What This Means For You
If your host family's income is just below the LICO threshold, the new rules open doors that were previously closed. You can now supplement the host's income with the visiting parent's or grandparent's income, or choose the higher of the last two tax years. This flexibility could make the difference between approval and rejection for many families.
Families who were previously denied Super Visas due to income requirements should consider reapplying under the new 2026 rules. If your circumstances haven't changed but you can now use an earlier year's higher income or include the visitor's income, you might qualify this time. However, wait until the new rules officially take effect before submitting a new application.
If you're planning to apply for the first time, these changes improve your chances of success. Calculate your income using both the current year and previous year to see which option works better. If you're still short, consider whether the visiting parent or grandparent has income that could help you meet the threshold. Remember that all income must be properly documented with official tax documents.
The visiting parent or grandparent must genuinely intend to leave Canada by the end of their authorized stay. Misrepresenting your intention to leave Canada is grounds for refusal and can affect future applications. The Super Visa is for temporary visits, not permanent immigration.
Frequently Asked Questions
Can my parent work in Canada on a Super Visa?
No, the Super Visa does not allow the holder to work in Canada. It's strictly a visitor visa for temporary stays. Your parent or grandparent cannot engage in any employment, business activities, or volunteer work that would normally require a work permit.
What if my income was lower last year — can I use the year before?
Yes, under the new 2026 rules, you can use income from either of your last two tax years, whichever is higher. This gives you flexibility if your income fluctuated between years due to job changes, business variations, or other circumstances.
Does my parent need to buy insurance before applying?

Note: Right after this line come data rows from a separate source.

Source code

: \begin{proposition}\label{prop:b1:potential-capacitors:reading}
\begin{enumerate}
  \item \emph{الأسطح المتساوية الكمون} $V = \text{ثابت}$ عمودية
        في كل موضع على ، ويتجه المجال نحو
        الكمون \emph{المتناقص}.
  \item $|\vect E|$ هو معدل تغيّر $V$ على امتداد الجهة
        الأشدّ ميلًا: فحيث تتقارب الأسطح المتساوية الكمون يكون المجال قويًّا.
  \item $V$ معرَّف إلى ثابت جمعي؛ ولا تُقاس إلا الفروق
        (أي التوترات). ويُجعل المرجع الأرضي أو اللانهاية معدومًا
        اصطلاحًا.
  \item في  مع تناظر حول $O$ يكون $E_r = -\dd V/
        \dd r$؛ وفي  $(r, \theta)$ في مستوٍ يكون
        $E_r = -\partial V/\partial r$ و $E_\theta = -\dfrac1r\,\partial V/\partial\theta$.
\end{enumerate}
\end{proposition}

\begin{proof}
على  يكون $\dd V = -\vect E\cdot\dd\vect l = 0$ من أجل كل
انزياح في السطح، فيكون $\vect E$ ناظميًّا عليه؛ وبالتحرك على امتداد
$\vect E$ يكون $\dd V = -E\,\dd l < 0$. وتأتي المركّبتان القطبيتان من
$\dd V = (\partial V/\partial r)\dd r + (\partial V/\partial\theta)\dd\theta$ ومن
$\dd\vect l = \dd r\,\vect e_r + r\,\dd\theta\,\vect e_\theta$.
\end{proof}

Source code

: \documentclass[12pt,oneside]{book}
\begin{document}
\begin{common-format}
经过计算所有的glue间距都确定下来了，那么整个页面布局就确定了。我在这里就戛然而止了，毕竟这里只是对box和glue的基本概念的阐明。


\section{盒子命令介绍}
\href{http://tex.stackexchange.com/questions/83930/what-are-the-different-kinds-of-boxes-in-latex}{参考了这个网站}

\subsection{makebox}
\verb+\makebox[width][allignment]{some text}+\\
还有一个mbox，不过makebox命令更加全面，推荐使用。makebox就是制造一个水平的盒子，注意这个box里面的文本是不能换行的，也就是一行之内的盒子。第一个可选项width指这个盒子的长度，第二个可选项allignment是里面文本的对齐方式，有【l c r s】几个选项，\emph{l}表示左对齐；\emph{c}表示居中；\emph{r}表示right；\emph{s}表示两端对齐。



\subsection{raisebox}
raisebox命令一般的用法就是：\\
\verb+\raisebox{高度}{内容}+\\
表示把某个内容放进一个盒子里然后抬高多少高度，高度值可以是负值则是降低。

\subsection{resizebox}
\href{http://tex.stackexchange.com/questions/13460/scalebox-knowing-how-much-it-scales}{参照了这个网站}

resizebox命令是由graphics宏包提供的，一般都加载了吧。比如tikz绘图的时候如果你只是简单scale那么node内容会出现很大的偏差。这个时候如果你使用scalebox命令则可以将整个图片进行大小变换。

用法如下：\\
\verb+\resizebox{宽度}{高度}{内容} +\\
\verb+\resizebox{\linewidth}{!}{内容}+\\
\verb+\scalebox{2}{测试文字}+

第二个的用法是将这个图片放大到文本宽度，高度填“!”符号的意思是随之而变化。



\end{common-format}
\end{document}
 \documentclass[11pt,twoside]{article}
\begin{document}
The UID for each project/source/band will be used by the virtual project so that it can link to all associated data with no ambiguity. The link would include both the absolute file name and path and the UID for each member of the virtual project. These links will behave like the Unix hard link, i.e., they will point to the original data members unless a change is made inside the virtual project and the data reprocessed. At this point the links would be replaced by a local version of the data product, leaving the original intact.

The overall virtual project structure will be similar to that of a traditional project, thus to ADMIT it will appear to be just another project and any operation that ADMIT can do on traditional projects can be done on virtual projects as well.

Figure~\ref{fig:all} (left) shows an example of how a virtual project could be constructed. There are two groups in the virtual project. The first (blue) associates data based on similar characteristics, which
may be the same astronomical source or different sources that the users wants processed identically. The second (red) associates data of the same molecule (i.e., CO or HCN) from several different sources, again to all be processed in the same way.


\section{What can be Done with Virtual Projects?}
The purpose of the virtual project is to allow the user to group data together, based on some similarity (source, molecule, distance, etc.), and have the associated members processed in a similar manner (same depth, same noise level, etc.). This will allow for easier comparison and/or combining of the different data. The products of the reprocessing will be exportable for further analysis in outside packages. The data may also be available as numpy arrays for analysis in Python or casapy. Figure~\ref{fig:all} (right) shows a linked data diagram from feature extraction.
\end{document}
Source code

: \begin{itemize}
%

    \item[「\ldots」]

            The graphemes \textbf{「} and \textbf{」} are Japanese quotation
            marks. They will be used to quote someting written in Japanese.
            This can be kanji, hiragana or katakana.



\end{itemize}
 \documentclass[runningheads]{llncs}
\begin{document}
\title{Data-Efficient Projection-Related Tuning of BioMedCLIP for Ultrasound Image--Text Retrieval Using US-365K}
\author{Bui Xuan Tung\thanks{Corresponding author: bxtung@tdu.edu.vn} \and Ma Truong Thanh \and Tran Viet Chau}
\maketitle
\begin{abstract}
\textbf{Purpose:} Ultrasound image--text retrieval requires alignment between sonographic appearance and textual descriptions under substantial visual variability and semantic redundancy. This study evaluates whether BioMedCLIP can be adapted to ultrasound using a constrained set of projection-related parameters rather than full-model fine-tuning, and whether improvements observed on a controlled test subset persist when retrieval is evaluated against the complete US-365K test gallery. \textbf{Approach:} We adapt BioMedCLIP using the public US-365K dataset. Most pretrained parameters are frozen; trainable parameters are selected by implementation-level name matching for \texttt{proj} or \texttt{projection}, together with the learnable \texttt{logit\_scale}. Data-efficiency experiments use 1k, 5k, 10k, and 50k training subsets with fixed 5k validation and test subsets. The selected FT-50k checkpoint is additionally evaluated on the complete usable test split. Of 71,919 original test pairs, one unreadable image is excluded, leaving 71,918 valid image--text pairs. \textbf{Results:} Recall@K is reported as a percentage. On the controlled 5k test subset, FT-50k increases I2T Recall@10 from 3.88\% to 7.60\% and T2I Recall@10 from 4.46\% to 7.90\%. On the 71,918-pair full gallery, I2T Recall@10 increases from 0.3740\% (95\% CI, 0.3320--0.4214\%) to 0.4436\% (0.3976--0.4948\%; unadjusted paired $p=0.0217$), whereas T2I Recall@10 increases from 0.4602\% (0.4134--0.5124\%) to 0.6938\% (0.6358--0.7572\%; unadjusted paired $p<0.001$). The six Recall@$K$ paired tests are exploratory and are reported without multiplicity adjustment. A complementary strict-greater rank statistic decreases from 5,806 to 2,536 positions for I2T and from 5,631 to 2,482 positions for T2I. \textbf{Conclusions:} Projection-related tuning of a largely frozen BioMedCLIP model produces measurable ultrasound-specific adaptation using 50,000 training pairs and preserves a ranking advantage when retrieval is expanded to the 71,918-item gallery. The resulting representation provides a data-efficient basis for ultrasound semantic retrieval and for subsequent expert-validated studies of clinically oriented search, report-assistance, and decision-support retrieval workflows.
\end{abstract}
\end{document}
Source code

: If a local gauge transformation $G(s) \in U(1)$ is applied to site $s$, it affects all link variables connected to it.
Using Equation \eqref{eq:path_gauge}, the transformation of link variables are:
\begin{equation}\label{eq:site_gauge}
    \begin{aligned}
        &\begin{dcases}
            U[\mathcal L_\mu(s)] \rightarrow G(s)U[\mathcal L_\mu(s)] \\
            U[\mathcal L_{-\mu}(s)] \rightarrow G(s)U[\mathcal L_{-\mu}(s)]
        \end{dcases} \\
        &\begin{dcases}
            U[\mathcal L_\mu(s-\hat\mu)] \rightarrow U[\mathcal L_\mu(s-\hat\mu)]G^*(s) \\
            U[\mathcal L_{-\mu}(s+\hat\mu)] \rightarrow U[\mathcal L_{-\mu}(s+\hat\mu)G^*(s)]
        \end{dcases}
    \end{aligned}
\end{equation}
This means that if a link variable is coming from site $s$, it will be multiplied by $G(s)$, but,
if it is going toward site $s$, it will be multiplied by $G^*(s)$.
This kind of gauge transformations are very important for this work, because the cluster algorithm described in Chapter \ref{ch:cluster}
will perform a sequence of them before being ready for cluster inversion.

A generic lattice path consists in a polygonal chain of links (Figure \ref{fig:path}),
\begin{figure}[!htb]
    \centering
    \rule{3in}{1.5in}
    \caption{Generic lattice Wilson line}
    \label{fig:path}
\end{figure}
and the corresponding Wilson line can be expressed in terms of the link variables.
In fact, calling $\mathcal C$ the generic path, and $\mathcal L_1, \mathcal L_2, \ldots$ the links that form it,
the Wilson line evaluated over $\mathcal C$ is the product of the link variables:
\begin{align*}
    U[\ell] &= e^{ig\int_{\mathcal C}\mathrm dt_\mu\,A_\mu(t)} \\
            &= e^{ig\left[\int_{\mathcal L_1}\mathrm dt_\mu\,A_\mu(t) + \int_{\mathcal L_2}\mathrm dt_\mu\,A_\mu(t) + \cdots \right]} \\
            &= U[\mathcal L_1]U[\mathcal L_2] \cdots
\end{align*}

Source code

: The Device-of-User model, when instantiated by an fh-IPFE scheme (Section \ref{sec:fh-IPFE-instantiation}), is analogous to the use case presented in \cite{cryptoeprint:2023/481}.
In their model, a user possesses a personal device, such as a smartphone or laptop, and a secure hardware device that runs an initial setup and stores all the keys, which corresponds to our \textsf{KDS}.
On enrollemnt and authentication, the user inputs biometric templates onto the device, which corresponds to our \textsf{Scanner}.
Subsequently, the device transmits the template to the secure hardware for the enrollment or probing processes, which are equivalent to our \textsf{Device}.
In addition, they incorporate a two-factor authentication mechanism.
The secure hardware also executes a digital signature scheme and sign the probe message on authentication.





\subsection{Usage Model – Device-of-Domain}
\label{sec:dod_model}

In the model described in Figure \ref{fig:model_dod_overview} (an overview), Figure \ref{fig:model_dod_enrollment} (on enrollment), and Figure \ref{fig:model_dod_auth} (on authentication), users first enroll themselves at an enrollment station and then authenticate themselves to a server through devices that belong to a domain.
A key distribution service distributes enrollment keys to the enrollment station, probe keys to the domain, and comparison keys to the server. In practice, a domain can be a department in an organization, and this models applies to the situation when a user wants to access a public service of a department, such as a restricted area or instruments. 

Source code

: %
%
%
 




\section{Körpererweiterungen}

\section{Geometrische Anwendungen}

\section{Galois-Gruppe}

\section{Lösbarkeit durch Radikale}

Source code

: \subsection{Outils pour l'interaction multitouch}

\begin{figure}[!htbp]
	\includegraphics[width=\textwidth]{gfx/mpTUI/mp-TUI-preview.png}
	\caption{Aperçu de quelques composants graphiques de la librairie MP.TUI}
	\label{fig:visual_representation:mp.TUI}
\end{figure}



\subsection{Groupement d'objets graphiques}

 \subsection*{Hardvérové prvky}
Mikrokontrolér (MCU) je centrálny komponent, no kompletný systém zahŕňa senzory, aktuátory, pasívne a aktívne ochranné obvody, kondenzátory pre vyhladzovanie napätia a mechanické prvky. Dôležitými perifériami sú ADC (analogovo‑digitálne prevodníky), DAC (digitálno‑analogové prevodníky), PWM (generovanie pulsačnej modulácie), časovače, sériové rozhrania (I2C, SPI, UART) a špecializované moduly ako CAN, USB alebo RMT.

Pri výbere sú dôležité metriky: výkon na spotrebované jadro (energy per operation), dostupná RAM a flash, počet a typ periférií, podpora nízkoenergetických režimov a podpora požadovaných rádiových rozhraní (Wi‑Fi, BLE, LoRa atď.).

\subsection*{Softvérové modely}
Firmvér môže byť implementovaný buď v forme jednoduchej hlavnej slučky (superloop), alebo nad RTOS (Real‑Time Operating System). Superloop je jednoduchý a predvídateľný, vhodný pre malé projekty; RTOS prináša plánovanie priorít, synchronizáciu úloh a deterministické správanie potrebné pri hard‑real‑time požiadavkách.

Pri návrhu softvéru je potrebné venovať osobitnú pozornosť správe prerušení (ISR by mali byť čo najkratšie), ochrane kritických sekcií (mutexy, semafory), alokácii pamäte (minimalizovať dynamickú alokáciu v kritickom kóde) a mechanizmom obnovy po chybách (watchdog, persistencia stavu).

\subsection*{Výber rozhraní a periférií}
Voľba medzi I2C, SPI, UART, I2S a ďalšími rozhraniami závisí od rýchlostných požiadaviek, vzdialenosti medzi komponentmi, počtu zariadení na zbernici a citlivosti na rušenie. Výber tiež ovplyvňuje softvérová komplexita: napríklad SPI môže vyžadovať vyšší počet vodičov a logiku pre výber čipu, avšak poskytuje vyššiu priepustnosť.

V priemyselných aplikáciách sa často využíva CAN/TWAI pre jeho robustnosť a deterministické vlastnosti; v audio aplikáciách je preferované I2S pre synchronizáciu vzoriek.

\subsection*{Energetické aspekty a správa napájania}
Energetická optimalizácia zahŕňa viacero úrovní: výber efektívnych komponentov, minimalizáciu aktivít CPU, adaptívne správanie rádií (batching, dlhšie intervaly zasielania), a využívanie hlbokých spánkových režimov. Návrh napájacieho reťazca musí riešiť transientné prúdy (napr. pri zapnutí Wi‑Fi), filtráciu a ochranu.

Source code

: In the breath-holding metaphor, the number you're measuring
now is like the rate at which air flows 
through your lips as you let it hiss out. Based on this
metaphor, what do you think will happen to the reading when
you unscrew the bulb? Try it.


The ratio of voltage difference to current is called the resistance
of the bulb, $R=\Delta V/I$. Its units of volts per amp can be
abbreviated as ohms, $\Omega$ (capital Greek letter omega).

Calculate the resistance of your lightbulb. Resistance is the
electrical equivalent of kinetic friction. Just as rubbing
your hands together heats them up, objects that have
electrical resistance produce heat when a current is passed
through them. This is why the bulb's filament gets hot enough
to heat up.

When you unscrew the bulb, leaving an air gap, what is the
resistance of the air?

Yes, you must purchase the medical insurance before submitting the Super Visa application. Proof of insurance coverage is a required document for the application. The insurance must be from a Canadian company with minimum $100,000 coverage valid for at least one year.
Can my parent apply for permanent residence while on a Super Visa?
Your parent can be in Canada on a Super Visa while a permanent residence application is being processed, but they must maintain their temporary status and intent to leave. The Super Visa itself doesn't provide a pathway to permanent residence — that requires a separate application through programs like the Parent and Grandparent Program.
How is the Super Visa different from a regular visitor visa?
The Super Visa allows stays of up to five years per entry compared to typically six months for regular visitor visas. It requires proof of income from the host family, medical insurance, and has stricter documentation requirements. However, it offers multiple entries over up to 10 years total, making it ideal for extended family visits.